Conversely, the Government decision to allow the exclusion of partners (as they are not classed as employees) deflates the gap and should be ended. Most partners are male and are the most highly paid in their respective firms. Whilst the big four accountancy firms Deloitte, EY, KPMG and PwC voluntarily provided such information and should be commended for doing so, most law firms did not. Data quality should not rely on voluntarism.

Put simply, the primary reason for the Gender Pay Gap is that most companies employ more men in senior roles than women. That is the real issue that needs to be tackled.

The calculations bluntly compare the salaries of all working women to all working men in a single employer. Obviously, they don’t all undertake the same job. So, figures are not comparing like with like.

Kate Andrews of the Institute of Economic Affairs, perhaps best summarised the way in which data is being collected as, “… not good for well-meaning companies, which are having their brand name smeared, but it is particularly bad for working women who are being bombarded with misinformation about their standing in the workplace.”

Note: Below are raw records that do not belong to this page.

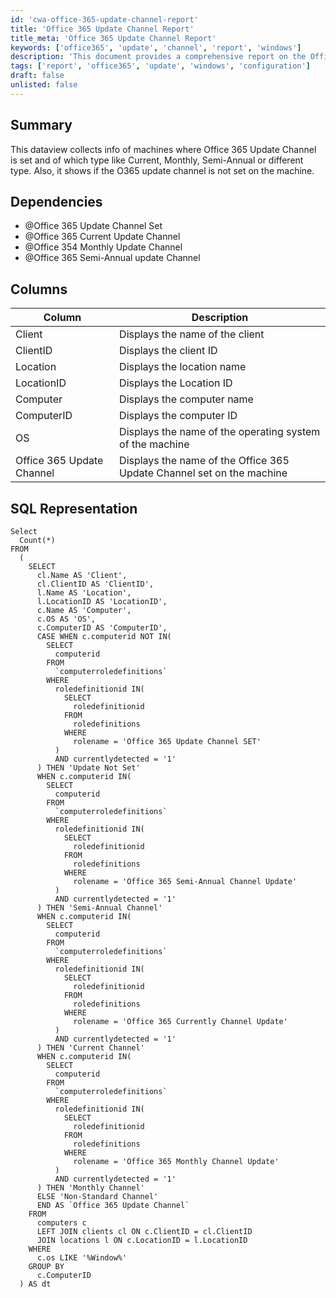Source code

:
 ```yaml
---
id: 'cwa-office-365-update-channel-report'
title: 'Office 365 Update Channel Report'
title_meta: 'Office 365 Update Channel Report'
keywords: ['office365', 'update', 'channel', 'report', 'windows']
description: 'This document provides a comprehensive report on the Office 365 Update Channels set on various machines, detailing whether they are Current, Monthly, Semi-Annual, or not set at all. It includes SQL representation for data retrieval and dependencies for accurate reporting.'
tags: ['report', 'office365', 'update', 'windows', 'configuration']
draft: false
unlisted: false
---
```

## Summary

This dataview collects info of machines where Office 365 Update Channel is set and of which type like Current, Monthly, Semi-Annual or different type. Also, it shows if the O365 update channel is not set on the machine.

## Dependencies

- @Office 365 Update Channel Set
- @Office 365 Current Update Channel
- @Office 354 Monthly Update Channel
- @Office 365 Semi-Annual update Channel

## Columns

| Column                     | Description                                                      |
|---------------------------|------------------------------------------------------------------|
| Client                    | Displays the name of the client                                   |
| ClientID                  | Displays the client ID                                           |
| Location                  | Displays the location name                                       |
| LocationID                | Displays the Location ID                                         |
| Computer                  | Displays the computer name                                       |
| ComputerID                | Displays the computer ID                                         |
| OS                        | Displays the name of the operating system of the machine        |
| Office 365 Update Channel  | Displays the name of the Office 365 Update Channel set on the machine |

## SQL Representation

```
Select 
  Count(*) 
FROM 
  (
    SELECT 
      cl.Name AS 'Client', 
      cl.ClientID AS 'ClientID', 
      l.Name AS 'Location', 
      l.LocationID AS 'LocationID', 
      c.Name AS 'Computer', 
      c.OS AS 'OS', 
      c.ComputerID AS 'ComputerID', 
      CASE WHEN c.computerid NOT IN(
        SELECT 
          computerid 
        FROM 
          `computerroledefinitions` 
        WHERE 
          roledefinitionid IN(
            SELECT 
              roledefinitionid 
            FROM 
              roledefinitions 
            WHERE 
              rolename = 'Office 365 Update Channel SET'
          ) 
          AND currentlydetected = '1'
      ) THEN 'Update Not Set' 
      WHEN c.computerid IN(
        SELECT 
          computerid 
        FROM 
          `computerroledefinitions` 
        WHERE 
          roledefinitionid IN(
            SELECT 
              roledefinitionid 
            FROM 
              roledefinitions 
            WHERE 
              rolename = 'Office 365 Semi-Annual Channel Update'
          ) 
          AND currentlydetected = '1'
      ) THEN 'Semi-Annual Channel' 
      WHEN c.computerid IN(
        SELECT 
          computerid 
        FROM 
          `computerroledefinitions` 
        WHERE 
          roledefinitionid IN(
            SELECT 
              roledefinitionid 
            FROM 
              roledefinitions 
            WHERE 
              rolename = 'Office 365 Currently Channel Update'
          ) 
          AND currentlydetected = '1'
      ) THEN 'Current Channel' 
      WHEN c.computerid IN(
        SELECT 
          computerid 
        FROM 
          `computerroledefinitions` 
        WHERE 
          roledefinitionid IN(
            SELECT 
              roledefinitionid 
            FROM 
              roledefinitions 
            WHERE 
              rolename = 'Office 365 Monthly Channel Update'
          ) 
          AND currentlydetected = '1'
      ) THEN 'Monthly Channel' 
      ELSE 'Non-Standard Channel' 
      END AS `Office 365 Update Channel` 
    FROM 
      computers c 
      LEFT JOIN clients cl ON c.ClientID = cl.ClientID 
      JOIN locations l ON c.LocationID = l.LocationID 
    WHERE 
      c.os LIKE '%Window%' 
    GROUP BY 
      c.ComputerID
  ) AS dt
```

Beyond reporting to closing the Gender Pay Gap

The ultimate objective should be for all companies to go beyond reporting their Gender Pay Gap to eliminating it.

This will inevitably be harder for some companies in some sectors than others and imposing blanket targets i.e. for all companies to have less than a certain percentage gap by a specified point in the future, whether 3, 5, 10 or whatever number of years is deemed appropriate, is likely to be less than helpful.

In the same way that “full employment” does not equate to there not being a single person unemployed, having “no Gender Pay Gap” should be considered anything less than 3% either in favour of women or in favour of men to allow for the changes in staffing that occur throughout the year.

There are precedents for such a figure, for example, 3% is a generally acceptable figure for most economists in relation to full employment terminology.

It also covers the likes of very large companies such as BT (2.3%) and Unilever (2.2%) who reported Gender Pay Gaps in favour of women.

At present, just over 12% of employers (1,268 companies) who have reported their Gender Pay Gap data meet this requirement of having a Pay Gap of less than 3% either way.

Common sense would dictate that those companies with a gap exceeding 50% would be working tirelessly to reduce this to less than 50% as speedily as possible in the first instance.

For the companies who have a gap above the national average of 18.4% but below 50%, reducing their gap to the national average should be the next goal.

For those companies with a gap below the national average of 18.4%, striving to have no gap at all (effectively 3% either way) should be their objective.

AAT’s view

In short, AAT believes that the new Gender Pay Gap requirements are a good start, have stimulated debate and have indirectly shone much needed light on the fact most companies employ more men in senior roles than women.

However, changes are needed to ensure data is genuinely useful, put into context and uniform (closing loopholes around partners etc.). The sanctions regime for failing to report needs strengthening too. Finally, employers now need to go beyond reporting their Gender Pay Gap to taking concrete action to close it. The world is watching…

Phil Hall is AAT's Head of Public Affairs and Public Policy.